On July 3, 2002, I attended an art exhibit dedicated to the work of Authur Britt. The program was held in the Leon Loard Gallery. The exhibition focused on Britt's life and how he chose to become a painter. Authur Britt had this to say, "Art to me is data gathered and recorded of events, expressed in my own individual way. This I believe is the way art should be.".
The purpose of this event was to show and give recognition to a promising African American artist who was good at his work. I believe that this attempt was carried out splendidly. The exhibit had a great representation of his works not to mention his life. But the paintings that really captured my eyes were the ones untitled. I feel Britt chose not to name some of his paintings because he wanted the audience to bring their own interpretation to the picture and not what he wanted them to think or see. But even though this was a great exhibit, it had some minor setbacks. For one, there should have been programs so that visitors would know what we were seeing in detail. Two, there should have been announcements, posters, or flyers posted around town so that the public would know about this art display.

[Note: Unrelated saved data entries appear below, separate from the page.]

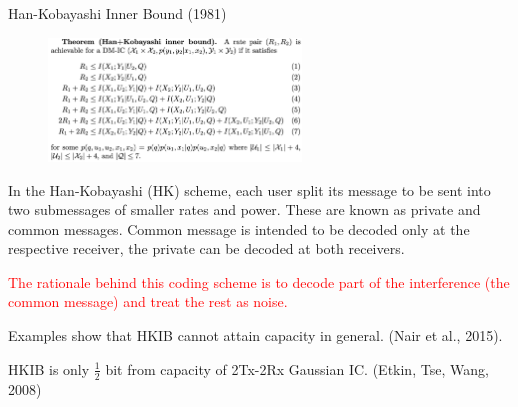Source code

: \documentclass[aspectratio=43, 10pt]{beamer}
\begin{document}
    \begin{frame}{Han-Kobayashi Inner Bound (1981)}
        \vspace{-0.7em}
        \begin{figure}
            \centering
                \includegraphics[width=0.6\textwidth]{figures/HKIB.png}
            \end{figure}

        \vspace{-1em}
        \small 
        \begin{remark}
            In the Han-Kobayashi (HK) scheme, each user split its message to be sent into two submessages of smaller rates and power. These are known as private and common messages. Common message is intended to be decoded only at the respective receiver, the private can be decoded at both receivers. 
            
            \textcolor{red}{The rationale behind this coding scheme is to decode part of the interference (the common message) and treat the rest as noise.}
        \end{remark}

         Examples show that HKIB cannot attain capacity in general. (Nair et al., 2015). 
         
         HKIB is only $\frac{1}{2}$ bit from capacity of 2Tx-2Rx Gaussian IC. (Etkin, Tse, Wang, 2008)
    \end{frame}
\end{document}
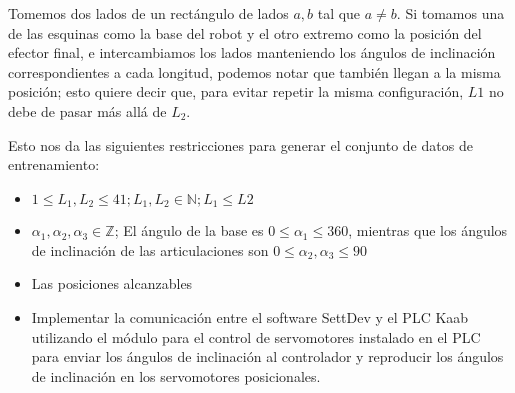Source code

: Tomemos dos lados de un rectángulo de lados $a,b$ tal que $a \neq b$. Si tomamos una de las esquinas como la base del robot y el otro extremo como la posición del efector final, e intercambiamos los lados manteniendo los ángulos de inclinación correspondientes a cada longitud, podemos notar que también llegan a la misma posición; esto quiere decir que, para evitar repetir la misma configuración, $L1$ no debe de pasar más allá de $L_2$.

Esto nos da las siguientes restricciones para generar el conjunto de datos de entrenamiento:

\begin{itemize}
	
	\item $ 1 \leq L_1, L_2 \leq 41; L_1, L_2 \in \mathbb{N}; L_1 \leq L2$ 
	
	\item $\alpha_1, \alpha_2, \alpha_3 \in \mathbb{Z}$; El ángulo de la base es $ 0 \leq \alpha_1 \leq 360$, mientras que los ángulos de inclinación de las articulaciones son $ 0 \leq \alpha_2, \alpha_3 \leq 90$
	
	\item Las posiciones alcanzables 
	
	\item Implementar la comunicación entre el software SettDev y el PLC Kaab utilizando el módulo para el control de servomotores instalado en el PLC para enviar los ángulos de inclinación al controlador y reproducir los ángulos de inclinación en los servomotores posicionales.
	
\end{itemize}
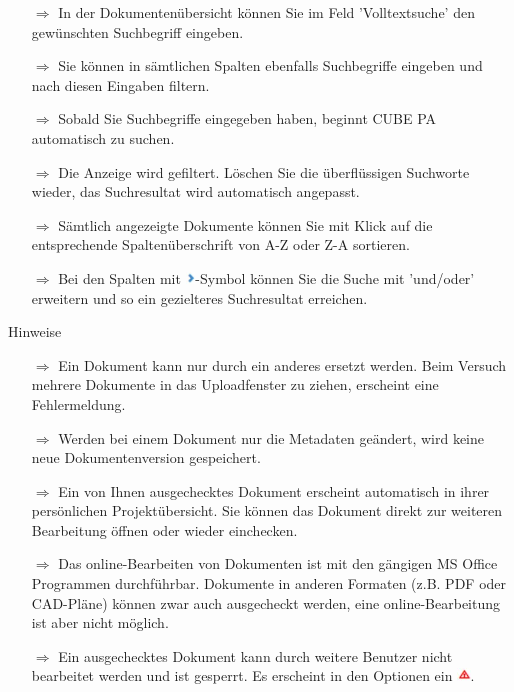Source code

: \documentclass{article}
\begin{document}
\begin{multicols}{2}
\begin{tcolorbox}[colback=blue!5,colframe=blue!40!black,title=Finden von Dokumenten]
\begin{itemize}
  \item[$\Longrightarrow$] In der Dokumentenübersicht können Sie im Feld 'Volltextsuche' den gewünschten Suchbegriff eingeben.
  \item[$\Longrightarrow$] Sie können in sämtlichen Spalten ebenfalls Suchbegriffe eingeben und nach diesen Eingaben filtern.
  \item[$\Longrightarrow$] Sobald Sie Suchbegriffe eingegeben haben, beginnt CUBE PA automatisch zu suchen.
	\item[$\Longrightarrow$] Die Anzeige wird gefiltert. Löschen Sie die überflüssigen Suchworte wieder, das Suchresultat wird automatisch angepasst.
	\item[$\Longrightarrow$] Sämtlich angezeigte Dokumente können Sie mit Klick auf die entsprechende Spaltenüberschrift von A-Z oder Z-A sortieren.
	\item[$\Longrightarrow$] Bei den Spalten mit \includegraphics[height=9pt]{Icons/Pfeil_rechts.jpg}-Symbol können Sie die Suche mit 'und/oder' erweitern und so ein gezielteres Suchresultat erreichen.
\end{itemize}
\end{tcolorbox}


\end{multicols}



\begin{beamerlikethm}{Hinweise}
\begin{itemize}
  \item[$\Longrightarrow$] Ein Dokument kann nur durch ein anderes ersetzt werden. Beim Versuch mehrere Dokumente in das Uploadfenster zu ziehen, erscheint eine Fehlermeldung.
 \item[$\Longrightarrow$] Werden bei einem Dokument nur die Metadaten geändert, wird keine neue Dokumentenversion gespeichert.
 \item[$\Longrightarrow$] Ein von Ihnen ausgechecktes Dokument erscheint automatisch in ihrer persönlichen Projektübersicht. Sie können das Dokument direkt zur weiteren Bearbeitung öffnen oder wieder einchecken.
 \item[$\Longrightarrow$] Das online-Bearbeiten von Dokumenten ist mit den gängigen MS Office Programmen durchführbar. Dokumente in anderen Formaten (z.B. PDF oder CAD-Pläne) können
zwar auch ausgecheckt werden, eine online-Bearbeitung ist aber nicht möglich.
 \item[$\Longrightarrow$] Ein ausgechecktes Dokument kann durch weitere Benutzer nicht bearbeitet werden und ist gesperrt. Es erscheint in den Optionen ein \includegraphics[height=10pt]{Icons/Warnung_rot.jpg}.
\end{itemize}
\end{beamerlikethm}
\end{document}
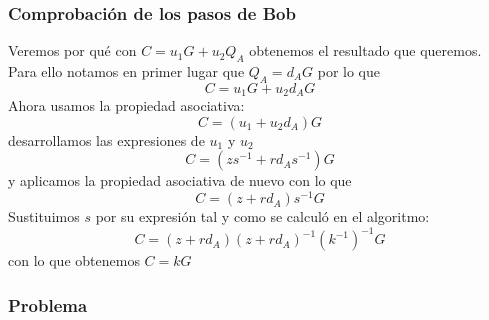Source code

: \documentclass[xcolor=x11names,compress,utf8]{beamer}
\begin{document}
\begin{frame}\frametitle{Comprobación de los pasos de Bob}
Veremos por qué con $C=u_1G+u_2Q_A$ obtenemos el resultado que queremos. Para ello notamos en primer lugar que $Q_A=d_AG$ por lo que
$$C=u_1G+u_2d_AG$$
Ahora usamos la propiedad asociativa:
$$C = (u_1+u_2d_A)G$$
desarrollamos las expresiones de $u_1$ y $u_2$
$$C = (zs^{-1}+rd_As^{-1})G$$
y aplicamos la propiedad asociativa de nuevo con lo que
$$C = (z+rd_A)s^{-1}G$$
Sustituimos $s$ por su expresión tal y como se calculó en el
algoritmo:
$$C = (z+rd_A)(z+rd_A)^{-1}(k^{-1})^{-1}G$$
con lo que obtenemos $C = kG$
\end{frame}

\begin{frame}\frametitle{Problema}
\end{frame}

\begin{frame}\frametitle{}
\end{frame}
\end{document}
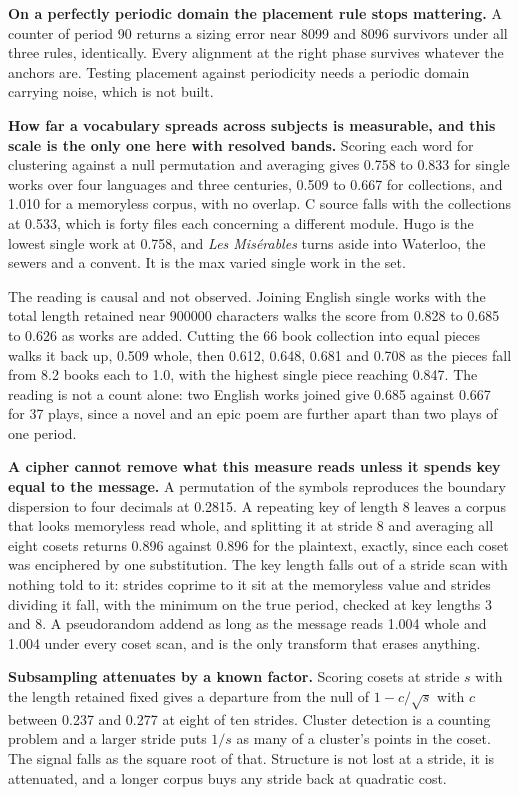 \textbf{On a perfectly periodic domain the placement rule stops mattering.} A counter of period 90 returns a sizing error near 8099 and 8096 survivors under all three rules, identically. Every alignment at the right phase survives whatever the anchors are. Testing placement against periodicity needs a periodic domain carrying noise, which is not built.

\textbf{How far a vocabulary spreads across subjects is measurable, and this scale is the only one here with resolved bands.} Scoring each word for clustering against a null permutation and averaging gives 0.758 to 0.833 for single works over four languages and three centuries, 0.509 to 0.667 for collections, and 1.010 for a memoryless corpus, with no overlap. C source falls with the collections at 0.533, which is forty files each concerning a different module. Hugo is the lowest single work at 0.758, and \emph{Les Misérables} turns aside into Waterloo, the sewers and a convent. It is the max varied single work in the set.

The reading is causal and not observed. Joining English single works with the total length retained near 900000 characters walks the score from 0.828 to 0.685 to 0.626 as works are added. Cutting the 66 book collection into equal pieces walks it back up, 0.509 whole, then 0.612, 0.648, 0.681 and 0.708 as the pieces fall from 8.2 books each to 1.0, with the highest single piece reaching 0.847. The reading is not a count alone: two English works joined give 0.685 against 0.667 for 37 plays, since a novel and an epic poem are further apart than two plays of one period.

\textbf{A cipher cannot remove what this measure reads unless it spends key equal to the message.} A permutation of the symbols reproduces the boundary dispersion to four decimals at 0.2815. A repeating key of length 8 leaves a corpus that looks memoryless read whole, and splitting it at stride 8 and averaging all eight cosets returns 0.896 against 0.896 for the plaintext, exactly, since each coset was enciphered by one substitution. The key length falls out of a stride scan with nothing told to it: strides coprime to it sit at the memoryless value and strides dividing it fall, with the minimum on the true period, checked at key lengths 3 and 8. A pseudorandom addend as long as the message reads 1.004 whole and 1.004 under every coset scan, and is the only transform that erases anything.

\textbf{Subsampling attenuates by a known factor.} Scoring cosets at stride \(s\) with the length retained fixed gives a departure from the null of \(1 - c/\sqrt{s}\) with \(c\) between 0.237 and 0.277 at eight of ten strides. Cluster detection is a counting problem and a larger stride puts \(1/s\) as many of a cluster's points in the coset. The signal falls as the square root of that. Structure is not lost at a stride, it is attenuated, and a longer corpus buys any stride back at quadratic cost.

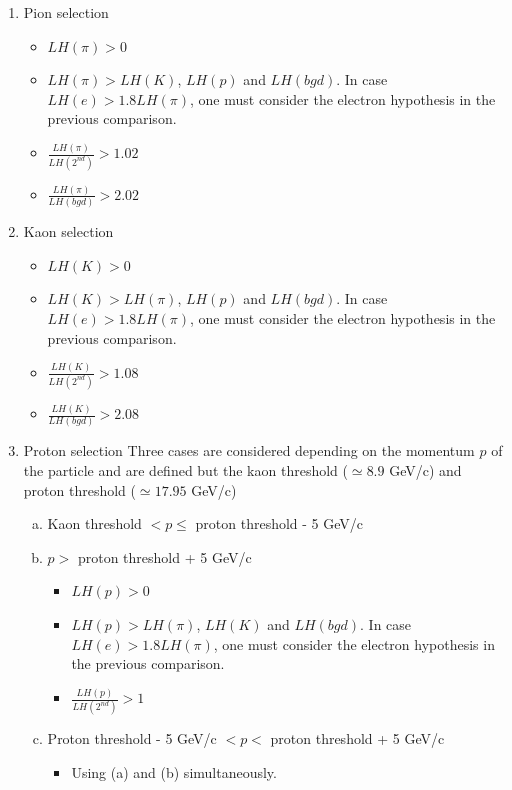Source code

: \documentclass[letterpaper,12pt]{article}
\begin{document}
\begin{enumerate}
  \item Pion selection
  \begin{itemize}
    \item $LH(\pi) > 0$
    \item $LH(\pi) > LH(K)$, $LH(p)$ and $LH(bgd)$. In case $LH(e) > 1.8LH(\pi)$, one must consider the electron hypothesis
    in the previous comparison.
    \item $\frac{LH(\pi)}{LH(2^{nd})}>1.02$
    \item $\frac{LH(\pi)}{LH(bgd)}>2.02$
  \end{itemize}
  \item Kaon selection
  \begin{itemize}
    \item $LH(K) > 0$
    \item $LH(K) > LH(\pi)$, $LH(p)$ and $LH(bgd)$. In case $LH(e) > 1.8LH(\pi)$, one must consider the electron hypothesis
    in the previous comparison.
    \item $\frac{LH(K)}{LH(2^{nd})}>1.08$
    \item $\frac{LH(K)}{LH(bgd)}>2.08$
  \end{itemize}
  \item Proton selection
  Three cases are considered depending on the momentum $p$ of the particle and are defined but the kaon threshold ($\simeq 8.9$ GeV/c)
  and proton threshold ($\simeq 17.95$ GeV/c)
  \begin{enumerate}[(a)]
    \item Kaon threshold $< p \leq$ proton threshold - 5 GeV/c
    \item $p >$ proton threshold + 5 GeV/c
    \begin{itemize}
      \item $LH(p) > 0$
      \item $LH(p) > LH(\pi)$, $LH(K)$ and $LH(bgd)$. In case $LH(e) > 1.8LH(\pi)$, one must consider the electron hypothesis
      in the previous comparison.
      \item $\frac{LH(p)}{LH(2^{nd})}>1$
    \end{itemize}
    \item Proton threshold - 5 GeV/c $< p <$ proton threshold + 5 GeV/c
    \begin{itemize}
      \item Using (a) and (b) simultaneously.
    \end{itemize}
  \end{enumerate}
\end{enumerate}
\end{document}
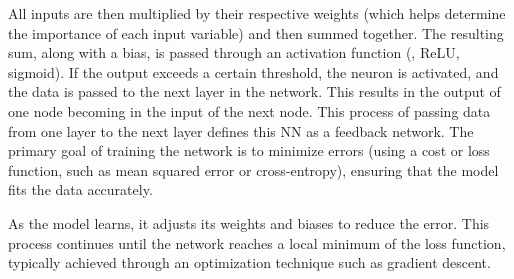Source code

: All inputs are then multiplied by their respective weights (which helps determine the importance of each input variable) and then summed together.
The resulting sum, along with a bias, is passed through an activation function (\eg{}, ReLU, sigmoid).
If the output exceeds a certain threshold, the neuron is activated, and the data is passed to the next layer in the network.
This results in the output of one node becoming in the input of the next node.
This process of passing data from one layer to the next layer defines this NN as a feedback network.
The primary goal of training the network is to minimize errors (using a cost or loss function, such as mean squared error or cross-entropy), ensuring that the model fits the data accurately.

As the model learns, it adjusts its weights and biases to reduce the error. This process continues until the network reaches a local minimum of the loss function, typically achieved through an optimization technique such as gradient descent.
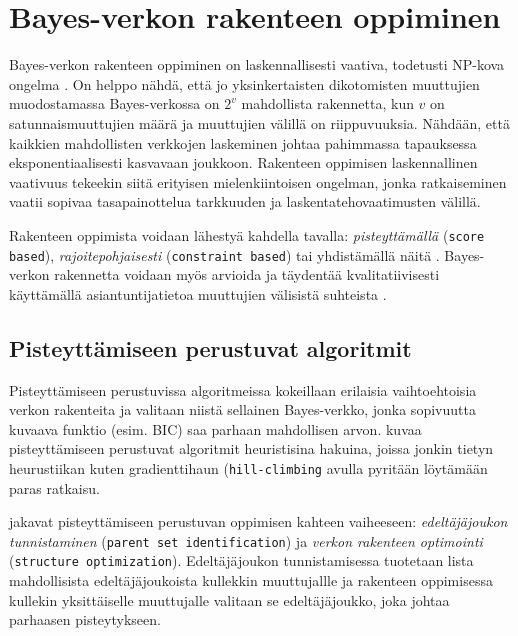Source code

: \begin{center}
\end{center}

\section{Bayes-verkon rakenteen oppiminen}

Bayes-verkon rakenteen oppiminen on laskennallisesti vaativa, todetusti NP-kova ongelma \citep{chickering_large-sample_2004}. On helppo nähdä, että jo yksinkertaisten dikotomisten muuttujien muodostamassa Bayes-verkossa on $2^v$ mahdollista rakennetta, kun $v$ on satunnaismuuttujien määrä ja muuttujien välillä on riippuvuuksia. Nähdään, että kaikkien mahdollisten verkkojen laskeminen johtaa pahimmassa tapauksessa eksponentiaalisesti kasvavaan joukkoon. Rakenteen oppimisen laskennallinen vaativuus tekeekin siitä erityisen mielenkiintoisen ongelman, jonka ratkaiseminen vaatii sopivaa tasapainottelua tarkkuuden ja laskentatehovaatimusten välillä.

Rakenteen oppimista voidaan lähestyä kahdella tavalla: \emph{pisteyttämällä} (\texttt{score based}),  \emph{rajoitepohjaisesti} (\texttt{constraint based}) \citep{ramsahai_connecting_2020, scanagatta_survey_2019, mittal_review_2011, scutari_learning_2010} tai yhdistämällä näitä \citep{li_hybrid_2018}. Bayes-verkon rakennetta voidaan myös arvioida ja täydentää kvalitatiivisesti käyttämällä asiantuntijatietoa muuttujien välisistä suhteista \citep{ruggeri_bayesian_2008, myllymaki_bayes-verkkojen_1998}.

\subsection{Pisteyttämiseen perustuvat algoritmit}

Pisteyttämiseen perustuvissa algoritmeissa kokeillaan erilaisia vaihtoehtoisia verkon rakenteita ja valitaan niistä sellainen Bayes-verkko, jonka sopivuutta kuvaava funktio (esim. BIC) saa parhaan mahdollisen arvon. \citet{scutari_learning_2010} kuvaa pisteyttämiseen perustuvat algoritmit heuristisina hakuina, joissa jonkin tietyn heurustiikan kuten gradienttihaun (\texttt{hill-climbing} avulla pyritään löytämään paras ratkaisu. 

\citet{scanagatta_survey_2019} jakavat pisteyttämiseen perustuvan oppimisen kahteen vaiheeseen: \emph{edeltäjäjoukon tunnistaminen} (\texttt{parent set identification}) ja \emph{verkon rakenteen optimointi} (\texttt{structure optimization}). Edeltäjäjoukon tunnistamisessa tuotetaan lista mahdollisista edeltäjäjoukoista kullekkin muuttujallle ja rakenteen oppimisessa kullekin yksittäiselle muuttujalle valitaan se edeltäjäjoukko, joka johtaa parhaasen pisteytykseen. 

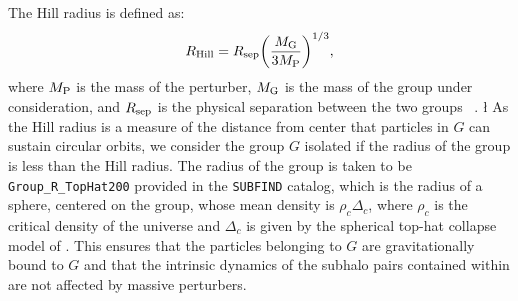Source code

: \documentclass[twocolumn]{aastex63}
\begin{document}
The Hill radius is defined as:
\begin{equation}
  R_{\rm Hill} = R_{\rm sep} \bigg( \frac{ M_{\rm G} }{ 3M_{\rm P} } \bigg)^{1/3},
\end{equation}
where $M_{\rm P}$ is the mass of the perturber, $M_{\rm G}$ is the mass of the group under consideration, and $R_{\rm sep}$ is the physical separation between the two groups ~\citep{hahn09}.
\l
As the Hill radius is a measure of the distance from center that particles in $G$ can sustain circular orbits, we consider the group $G$ isolated if the radius of the group is less than the Hill radius. 
The radius of the group is taken to be \texttt{Group\_R\_TopHat200} provided in the \texttt{SUBFIND} catalog, which is the radius of a sphere, centered on the group, whose mean density is $\rho_c \Delta_c$, where $\rho_c$ is the critical density of the universe and $\Delta_c$ is given by the spherical top-hat collapse model of \citet{brynorman98}. This ensures that the particles belonging to $G$ are gravitationally bound to $G$ and that the intrinsic dynamics of the subhalo pairs contained within are not affected by massive perturbers.

 
\end{document}
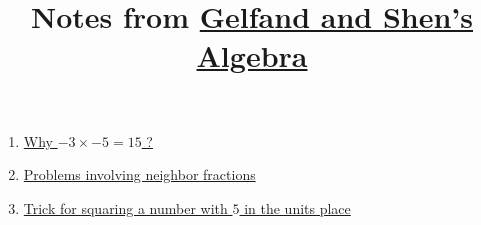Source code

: \documentclass[12pt]{article}
\title{Notes from \href{https://archive.org/details/algebra_gelfand/mode/2up}{Gelfand and Shen's Algebra}}
\date{}
\begin{document}
\maketitle

\begin{enumerate}

\item 	\href{https://github.com/tanv1r/math/tree/master/algebra/2004_gelfand_shen/negative_times_negative/negative_times_negative.pdf}{Why $-3 \times -5 = 15$ ?}

\item \href{https://github.com/tanv1r/math/tree/master/algebra/2004_gelfand_shen/neighbor_fractions/neighbor_fractions.pdf}{Problems involving neighbor fractions}

\item \href{https://github.com/tanv1r/math/tree/master/algebra/2004_gelfand_shen/units_five_square_trick/units_five_square_trick.pdf}{Trick for squaring a number with $5$ in the units place}

\end{enumerate}
\end{document}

This exhibit shows great relation to what we discussed in Humanities about black art and black culture. I"m one of those skeptics who believe that if the artist is black, the art itself is black, not because of the color but the passion put into it. I say this because black people see things differently from other cultures. When we choose to put our thoughts on paper, canvas, or sheet music, it becomes a representation of what we feel; therefore, it becomes black art.